Dendritic compartmentalization of input-specific integration and plasticity rules across cortical development

Abstract

SummaryLifelong learning is the ability to continually acquire new information and build upon existing knowledge. Biological and artificial neurons gain and refine internal representations by modifying synaptic weights, but it is unclear how previous knowledge remains stable in spite of ongoing plasticity. Here we show that cortical pyramidal neurons solve this plasticity-stability dilemma by differentially regulating synaptic plasticity within dendritic compartments.
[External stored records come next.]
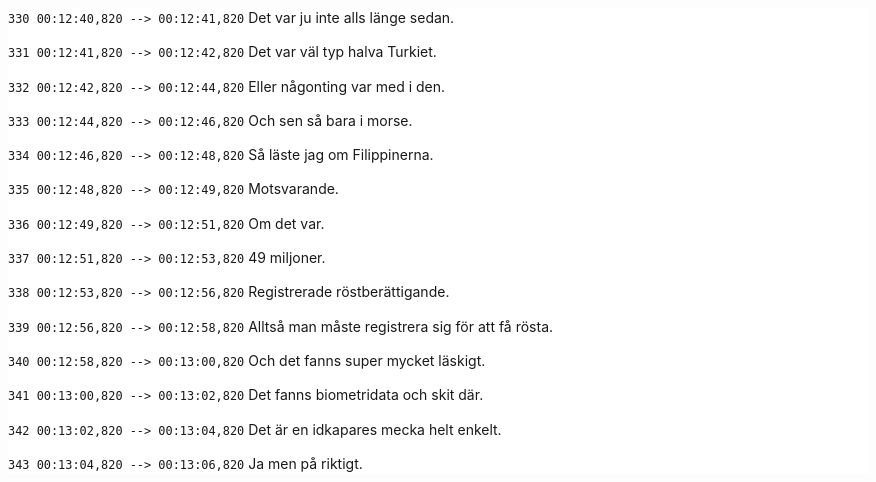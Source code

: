 

`330 00:12:40,820 --> 00:12:41,820`
Det var ju inte alls länge sedan.



`331 00:12:41,820 --> 00:12:42,820`
Det var väl typ halva Turkiet.



`332 00:12:42,820 --> 00:12:44,820`
Eller någonting var med i den.



`333 00:12:44,820 --> 00:12:46,820`
Och sen så bara i morse.



`334 00:12:46,820 --> 00:12:48,820`
Så läste jag om Filippinerna.



`335 00:12:48,820 --> 00:12:49,820`
Motsvarande.



`336 00:12:49,820 --> 00:12:51,820`
Om det var.



`337 00:12:51,820 --> 00:12:53,820`
49 miljoner.



`338 00:12:53,820 --> 00:12:56,820`
Registrerade röstberättigande.



`339 00:12:56,820 --> 00:12:58,820`
Alltså man måste registrera sig för att få rösta.



`340 00:12:58,820 --> 00:13:00,820`
Och det fanns super mycket läskigt.



`341 00:13:00,820 --> 00:13:02,820`
Det fanns biometridata och skit där.



`342 00:13:02,820 --> 00:13:04,820`
Det är en idkapares mecka helt enkelt.



`343 00:13:04,820 --> 00:13:06,820`
Ja men på riktigt.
We found that oblique dendrites of layer 5 pyramidal neurons in adult mouse primary visual cortex (V1) selectively receive monosynaptic input from dorsal lateral geniculate nucleus (dLGN), integrate linearly, and—surprisingly—lack synaptic potentiation. In contrast, basal dendrites, which do not receive dLGN input, exhibit conventional NMDA receptor (NMDAR)-mediated supralinear integration and synaptic potentiation. Both dendritic compartments initially express NMDAR-mediated supralinear integration and synaptic potentiation during development, but oblique dendritic properties diverge after a critical period of early visual experience. This developmental transition was accompanied by a decrease in relative NMDAR receptor activity and expression at spiny synapses on oblique dendrites. Our results demonstrate a new biological mechanism for how single neurons can safeguard inputs from ongoing experience-dependent plasticity by altering synaptic properties of dendritic domains.